* **INFORMATION PROVIDED**
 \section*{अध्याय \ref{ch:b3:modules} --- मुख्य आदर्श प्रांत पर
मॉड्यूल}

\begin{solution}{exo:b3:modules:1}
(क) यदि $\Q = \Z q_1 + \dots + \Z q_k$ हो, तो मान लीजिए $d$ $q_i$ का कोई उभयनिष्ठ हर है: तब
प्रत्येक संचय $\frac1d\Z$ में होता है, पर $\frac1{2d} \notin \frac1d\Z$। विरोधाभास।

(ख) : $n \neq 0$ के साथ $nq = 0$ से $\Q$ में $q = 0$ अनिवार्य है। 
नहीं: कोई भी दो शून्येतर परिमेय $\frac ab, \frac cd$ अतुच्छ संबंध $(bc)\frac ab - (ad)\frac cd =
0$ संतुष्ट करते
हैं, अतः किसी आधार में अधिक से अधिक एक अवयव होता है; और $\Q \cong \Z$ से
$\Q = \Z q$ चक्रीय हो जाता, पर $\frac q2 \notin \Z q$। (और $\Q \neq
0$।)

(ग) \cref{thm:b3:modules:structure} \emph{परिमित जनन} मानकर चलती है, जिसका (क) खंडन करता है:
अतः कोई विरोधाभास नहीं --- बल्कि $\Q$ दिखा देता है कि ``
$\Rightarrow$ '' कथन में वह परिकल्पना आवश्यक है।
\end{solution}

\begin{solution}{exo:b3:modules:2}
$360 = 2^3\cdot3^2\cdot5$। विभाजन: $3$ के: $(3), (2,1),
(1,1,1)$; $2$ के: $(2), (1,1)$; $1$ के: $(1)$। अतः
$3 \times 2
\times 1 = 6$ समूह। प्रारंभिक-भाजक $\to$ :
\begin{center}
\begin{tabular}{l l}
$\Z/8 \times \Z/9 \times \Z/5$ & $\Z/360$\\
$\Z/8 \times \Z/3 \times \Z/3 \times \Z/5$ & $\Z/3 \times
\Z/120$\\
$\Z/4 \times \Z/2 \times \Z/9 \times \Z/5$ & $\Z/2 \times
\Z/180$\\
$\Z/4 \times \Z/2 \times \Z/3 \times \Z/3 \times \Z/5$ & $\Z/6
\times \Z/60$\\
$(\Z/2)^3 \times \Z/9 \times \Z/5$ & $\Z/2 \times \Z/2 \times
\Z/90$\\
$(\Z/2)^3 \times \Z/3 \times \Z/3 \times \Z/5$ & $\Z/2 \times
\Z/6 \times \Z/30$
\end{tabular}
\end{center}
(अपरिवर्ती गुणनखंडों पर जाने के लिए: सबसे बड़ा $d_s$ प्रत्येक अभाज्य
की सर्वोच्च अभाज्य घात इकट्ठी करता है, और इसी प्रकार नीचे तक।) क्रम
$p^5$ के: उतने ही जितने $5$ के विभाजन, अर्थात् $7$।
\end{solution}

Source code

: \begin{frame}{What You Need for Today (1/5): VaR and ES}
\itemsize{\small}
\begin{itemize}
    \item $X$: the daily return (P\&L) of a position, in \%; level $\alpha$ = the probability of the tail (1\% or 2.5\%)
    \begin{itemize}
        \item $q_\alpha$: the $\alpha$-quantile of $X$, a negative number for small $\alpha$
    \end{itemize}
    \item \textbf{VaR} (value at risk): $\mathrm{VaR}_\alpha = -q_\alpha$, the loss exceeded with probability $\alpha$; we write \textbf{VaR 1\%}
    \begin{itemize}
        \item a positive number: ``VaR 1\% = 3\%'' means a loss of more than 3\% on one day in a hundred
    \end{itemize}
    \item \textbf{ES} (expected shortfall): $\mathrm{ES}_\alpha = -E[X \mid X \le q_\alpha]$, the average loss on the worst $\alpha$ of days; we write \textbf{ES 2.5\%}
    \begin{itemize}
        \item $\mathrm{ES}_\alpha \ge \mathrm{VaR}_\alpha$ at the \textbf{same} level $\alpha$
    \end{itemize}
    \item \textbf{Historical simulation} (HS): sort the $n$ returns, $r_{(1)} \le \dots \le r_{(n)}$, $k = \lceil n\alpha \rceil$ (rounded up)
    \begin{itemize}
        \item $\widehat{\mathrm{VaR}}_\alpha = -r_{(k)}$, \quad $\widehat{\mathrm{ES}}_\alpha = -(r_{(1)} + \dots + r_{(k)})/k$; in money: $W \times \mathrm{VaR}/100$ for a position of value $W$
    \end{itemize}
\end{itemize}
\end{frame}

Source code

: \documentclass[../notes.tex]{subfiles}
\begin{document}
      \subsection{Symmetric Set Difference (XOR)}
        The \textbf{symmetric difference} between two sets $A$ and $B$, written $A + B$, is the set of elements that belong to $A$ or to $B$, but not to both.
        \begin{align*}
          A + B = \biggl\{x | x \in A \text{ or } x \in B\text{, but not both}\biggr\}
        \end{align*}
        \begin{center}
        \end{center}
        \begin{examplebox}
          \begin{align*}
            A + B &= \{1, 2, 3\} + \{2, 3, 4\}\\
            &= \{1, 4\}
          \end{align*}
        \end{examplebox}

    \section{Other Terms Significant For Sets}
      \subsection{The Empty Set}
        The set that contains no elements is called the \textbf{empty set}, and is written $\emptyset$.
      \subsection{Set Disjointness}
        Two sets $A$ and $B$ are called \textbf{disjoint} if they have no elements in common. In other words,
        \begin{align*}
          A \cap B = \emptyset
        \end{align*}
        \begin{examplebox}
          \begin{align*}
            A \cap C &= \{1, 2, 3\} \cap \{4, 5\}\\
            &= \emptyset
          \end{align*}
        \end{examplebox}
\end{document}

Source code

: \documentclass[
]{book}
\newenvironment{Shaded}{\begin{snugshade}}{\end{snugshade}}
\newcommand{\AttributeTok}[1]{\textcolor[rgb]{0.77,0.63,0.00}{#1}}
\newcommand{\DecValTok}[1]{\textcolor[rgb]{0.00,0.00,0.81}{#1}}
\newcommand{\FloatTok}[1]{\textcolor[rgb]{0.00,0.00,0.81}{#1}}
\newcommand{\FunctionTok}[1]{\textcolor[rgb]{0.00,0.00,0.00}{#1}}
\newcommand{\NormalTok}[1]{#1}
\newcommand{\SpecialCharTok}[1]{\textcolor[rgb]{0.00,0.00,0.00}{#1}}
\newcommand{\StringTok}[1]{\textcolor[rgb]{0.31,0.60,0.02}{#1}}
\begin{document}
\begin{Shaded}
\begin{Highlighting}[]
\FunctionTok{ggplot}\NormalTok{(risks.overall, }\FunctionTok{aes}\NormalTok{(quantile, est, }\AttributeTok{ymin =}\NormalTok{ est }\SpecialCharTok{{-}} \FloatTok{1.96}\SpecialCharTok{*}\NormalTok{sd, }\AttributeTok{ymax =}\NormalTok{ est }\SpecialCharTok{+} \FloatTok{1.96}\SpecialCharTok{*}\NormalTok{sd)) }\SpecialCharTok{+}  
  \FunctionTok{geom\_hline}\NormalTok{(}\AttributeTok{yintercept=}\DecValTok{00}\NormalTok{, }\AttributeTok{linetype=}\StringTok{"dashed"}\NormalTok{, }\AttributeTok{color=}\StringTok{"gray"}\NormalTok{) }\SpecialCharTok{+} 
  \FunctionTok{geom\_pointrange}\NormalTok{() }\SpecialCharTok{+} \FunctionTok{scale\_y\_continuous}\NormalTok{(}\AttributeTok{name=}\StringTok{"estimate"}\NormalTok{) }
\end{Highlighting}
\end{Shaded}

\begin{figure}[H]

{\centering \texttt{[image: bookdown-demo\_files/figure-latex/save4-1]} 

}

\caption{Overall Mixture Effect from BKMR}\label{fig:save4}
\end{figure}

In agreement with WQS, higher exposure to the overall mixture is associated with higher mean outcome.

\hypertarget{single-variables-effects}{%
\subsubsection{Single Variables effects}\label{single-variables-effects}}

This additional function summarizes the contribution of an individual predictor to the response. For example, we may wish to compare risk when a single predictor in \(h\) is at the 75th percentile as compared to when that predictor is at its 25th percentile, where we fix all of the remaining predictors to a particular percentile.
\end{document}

* **GOAL OF THE EXERCISE**
Search the data for the string "called" and copy every line where it appears.

* **REPLY**
        The set that contains no elements is called the \textbf{empty set}, and is written $\emptyset$.
        Two sets $A$ and $B$ are called \textbf{disjoint} if they have no elements in common. In other words,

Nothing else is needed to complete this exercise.